Nul ne sait. L’absence a
ses cruautés et le cœur humain ses détours.
Yvette priait avec
ferveur. Mais le court sermon du Missionnaire la trouva distraite.
Les chants recommencent
par : « Le Fils du Roi de gloire est descendu des Cieux».
— Écoute, Yvette, c’est toujours bien Adrien qui
chante le solo?
— Oui, c’est sa voix. Si elle la connaissait, cette
voix!
— Bonne Sainte ! Il est venu à pied par un temps
pareil!
Après la messe, Yvette
rencontra Adrien au bénitier. Il était si petit le bénitier de l’école qu’il se
vidait avec la venue des premiers paroissiens. Mais [1]
chacun esquissait à sec son pieux geste quand même. Et ce furent ensuite Monsieur
et Madame Lagacé.
Ils remontèrent tous
quatre vers la maison. Il faisait beau et froid et le ciel était sans lune.
Adrien et Yvette causaient
ensemble joyeusement, et parfois elle levait la tête en riant, comme pour
sourire aux étoiles.
Madame Lagacé dit tout à
coup: Vous êtes venu pour longtemps, Adrien?
— Ça dépend, je suis venu par affaires.
— On les connaît ses affaires, continua à demi-voix
Madame Lagacé, il veut marier Yvette avant le printemps. Mais tu sais, son
père, il faut qu’il se bâtisse avant. Je veux qu’elle soit bien installée notre
Yvette.
— Ah! laisse-les donc se marier, ces pauvres enfants.

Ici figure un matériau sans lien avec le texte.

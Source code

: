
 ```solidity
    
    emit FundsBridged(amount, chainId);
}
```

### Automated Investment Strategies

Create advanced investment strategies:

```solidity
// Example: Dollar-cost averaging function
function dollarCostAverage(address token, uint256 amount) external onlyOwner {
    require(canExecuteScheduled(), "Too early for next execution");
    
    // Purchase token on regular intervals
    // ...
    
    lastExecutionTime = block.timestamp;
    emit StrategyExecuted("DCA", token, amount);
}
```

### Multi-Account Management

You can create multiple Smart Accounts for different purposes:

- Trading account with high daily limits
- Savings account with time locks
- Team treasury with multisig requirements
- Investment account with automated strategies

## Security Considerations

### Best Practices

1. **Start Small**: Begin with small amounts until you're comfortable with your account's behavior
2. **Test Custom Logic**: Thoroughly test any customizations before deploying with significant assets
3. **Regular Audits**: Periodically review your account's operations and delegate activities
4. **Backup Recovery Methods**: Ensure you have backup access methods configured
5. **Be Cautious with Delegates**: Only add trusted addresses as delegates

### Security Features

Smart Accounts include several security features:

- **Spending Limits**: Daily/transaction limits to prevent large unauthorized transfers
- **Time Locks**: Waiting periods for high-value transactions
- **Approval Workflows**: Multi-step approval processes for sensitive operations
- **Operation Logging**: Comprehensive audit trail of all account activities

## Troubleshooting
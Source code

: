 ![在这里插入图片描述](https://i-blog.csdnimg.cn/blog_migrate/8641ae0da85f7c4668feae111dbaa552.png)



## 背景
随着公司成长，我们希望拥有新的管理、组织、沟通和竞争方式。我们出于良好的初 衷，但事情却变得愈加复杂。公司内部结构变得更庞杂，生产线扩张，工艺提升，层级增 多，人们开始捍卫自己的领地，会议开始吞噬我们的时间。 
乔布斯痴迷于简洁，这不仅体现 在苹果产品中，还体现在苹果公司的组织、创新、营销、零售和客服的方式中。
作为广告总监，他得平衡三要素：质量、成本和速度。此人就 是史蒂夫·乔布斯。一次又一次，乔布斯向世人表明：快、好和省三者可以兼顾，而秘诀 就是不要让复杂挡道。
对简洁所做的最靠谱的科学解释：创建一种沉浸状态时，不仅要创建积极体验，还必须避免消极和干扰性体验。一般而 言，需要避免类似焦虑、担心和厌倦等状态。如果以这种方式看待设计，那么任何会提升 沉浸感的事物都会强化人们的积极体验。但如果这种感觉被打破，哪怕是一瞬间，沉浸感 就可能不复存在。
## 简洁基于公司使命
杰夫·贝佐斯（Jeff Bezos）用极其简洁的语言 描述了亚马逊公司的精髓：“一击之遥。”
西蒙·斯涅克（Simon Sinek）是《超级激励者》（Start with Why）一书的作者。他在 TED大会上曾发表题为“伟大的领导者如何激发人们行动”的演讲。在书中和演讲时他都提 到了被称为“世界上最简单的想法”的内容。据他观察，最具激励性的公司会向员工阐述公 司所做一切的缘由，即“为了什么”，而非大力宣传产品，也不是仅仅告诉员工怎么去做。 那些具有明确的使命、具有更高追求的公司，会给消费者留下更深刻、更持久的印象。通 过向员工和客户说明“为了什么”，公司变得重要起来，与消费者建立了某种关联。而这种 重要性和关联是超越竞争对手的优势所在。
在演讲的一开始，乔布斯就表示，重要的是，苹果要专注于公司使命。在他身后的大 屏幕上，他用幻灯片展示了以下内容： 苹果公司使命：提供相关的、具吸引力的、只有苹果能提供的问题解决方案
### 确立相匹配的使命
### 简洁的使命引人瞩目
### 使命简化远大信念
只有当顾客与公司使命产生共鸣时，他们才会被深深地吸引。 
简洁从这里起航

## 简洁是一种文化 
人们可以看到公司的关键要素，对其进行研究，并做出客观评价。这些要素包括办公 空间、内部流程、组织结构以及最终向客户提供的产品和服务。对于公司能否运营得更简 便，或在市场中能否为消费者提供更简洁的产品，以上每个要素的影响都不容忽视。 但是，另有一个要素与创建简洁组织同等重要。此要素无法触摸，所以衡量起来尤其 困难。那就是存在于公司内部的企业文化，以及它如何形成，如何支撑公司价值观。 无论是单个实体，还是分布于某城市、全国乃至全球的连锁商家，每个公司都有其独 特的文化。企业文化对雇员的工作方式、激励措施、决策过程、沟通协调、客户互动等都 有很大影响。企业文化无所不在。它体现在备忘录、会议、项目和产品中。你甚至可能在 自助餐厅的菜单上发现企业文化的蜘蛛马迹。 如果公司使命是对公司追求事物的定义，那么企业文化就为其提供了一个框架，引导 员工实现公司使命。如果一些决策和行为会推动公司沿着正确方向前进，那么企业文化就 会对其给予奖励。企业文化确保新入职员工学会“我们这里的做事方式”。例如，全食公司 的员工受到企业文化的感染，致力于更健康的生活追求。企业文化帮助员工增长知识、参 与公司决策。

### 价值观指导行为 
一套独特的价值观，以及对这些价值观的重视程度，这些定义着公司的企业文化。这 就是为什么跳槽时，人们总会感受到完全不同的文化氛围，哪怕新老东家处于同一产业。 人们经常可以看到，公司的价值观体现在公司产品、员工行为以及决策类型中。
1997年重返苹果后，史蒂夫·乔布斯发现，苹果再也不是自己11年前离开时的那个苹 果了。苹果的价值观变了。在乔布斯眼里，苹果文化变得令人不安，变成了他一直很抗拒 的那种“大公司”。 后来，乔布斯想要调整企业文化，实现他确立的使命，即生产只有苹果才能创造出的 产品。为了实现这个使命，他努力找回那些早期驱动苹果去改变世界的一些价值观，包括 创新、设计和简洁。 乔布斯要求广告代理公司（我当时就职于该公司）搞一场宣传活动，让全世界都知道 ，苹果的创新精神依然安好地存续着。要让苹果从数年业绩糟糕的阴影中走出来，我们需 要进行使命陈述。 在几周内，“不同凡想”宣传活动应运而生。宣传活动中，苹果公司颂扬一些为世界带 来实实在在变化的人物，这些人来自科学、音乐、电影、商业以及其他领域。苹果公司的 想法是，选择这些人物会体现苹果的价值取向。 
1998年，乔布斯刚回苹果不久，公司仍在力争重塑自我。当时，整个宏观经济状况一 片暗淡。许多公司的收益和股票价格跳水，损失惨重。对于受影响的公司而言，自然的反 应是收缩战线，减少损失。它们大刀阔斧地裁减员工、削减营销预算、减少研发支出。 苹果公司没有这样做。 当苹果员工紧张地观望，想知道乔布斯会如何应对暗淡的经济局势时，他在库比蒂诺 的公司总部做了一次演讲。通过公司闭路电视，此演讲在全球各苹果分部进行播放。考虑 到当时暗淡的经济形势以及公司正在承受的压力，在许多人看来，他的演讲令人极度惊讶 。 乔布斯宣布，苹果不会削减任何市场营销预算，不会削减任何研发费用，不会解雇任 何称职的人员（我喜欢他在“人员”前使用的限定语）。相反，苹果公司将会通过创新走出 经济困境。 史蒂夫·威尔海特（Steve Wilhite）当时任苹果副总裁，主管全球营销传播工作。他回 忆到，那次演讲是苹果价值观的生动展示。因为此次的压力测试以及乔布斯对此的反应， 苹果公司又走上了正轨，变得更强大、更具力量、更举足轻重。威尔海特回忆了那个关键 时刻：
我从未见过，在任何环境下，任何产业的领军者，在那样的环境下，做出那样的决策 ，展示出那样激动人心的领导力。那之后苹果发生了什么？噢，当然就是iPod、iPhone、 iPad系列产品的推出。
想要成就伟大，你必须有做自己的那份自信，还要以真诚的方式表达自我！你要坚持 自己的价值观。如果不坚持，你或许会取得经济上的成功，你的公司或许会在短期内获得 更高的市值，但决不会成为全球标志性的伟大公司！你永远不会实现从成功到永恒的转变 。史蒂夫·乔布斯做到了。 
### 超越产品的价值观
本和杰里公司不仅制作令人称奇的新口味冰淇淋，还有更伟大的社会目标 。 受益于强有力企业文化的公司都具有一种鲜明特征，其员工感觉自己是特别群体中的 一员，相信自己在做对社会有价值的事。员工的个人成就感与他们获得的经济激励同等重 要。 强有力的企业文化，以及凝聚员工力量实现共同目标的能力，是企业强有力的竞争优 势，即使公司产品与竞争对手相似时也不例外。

Moi, sa mère, je n’aurais pas aimé ça t’attendre longtemps. Puis, Adrien c’est
un bon garçon. C’est un jeune homme qui a rien qu’une parole, si tu l’as
remarqué. Moi, un homme de parole j’ai confiance en lui. C’est un homme qui marche
droit et Adrien c’est pas mal ça.
— C’est bien vrai, quant à moi ils pourront bien
se marier aux Rois.
Ils entrèrent pour le
réveillon.
Pendant ce temps, à
l’école, on a fermé les grandes portes sur le chœur de la chapelle. Près du
poêle, chacun s’interpelle à voix basse et des rires s’étouffent pieusement sur
une croquignole ou la pointe d’un gâteau. Puis les hommes préparent les
voitures en causant de la récente tempête, de la poudrerie qui pourrait bien
s’élever si le vent prend.
Le Missionnaire, à
genoux, les mains jointes sur son front, prie d’action de grâces. Il a rempli
sa mission en mettant de l’allégresse dans tous les cœurs et en faisant
descendre dans les âmes la paix promise aux hommes de bonne volonté.
[1] Note: On ne doit faire le signe de la croix qu’en
entrant dans l’église, mais bien des gens le font, par habitude, en sortant.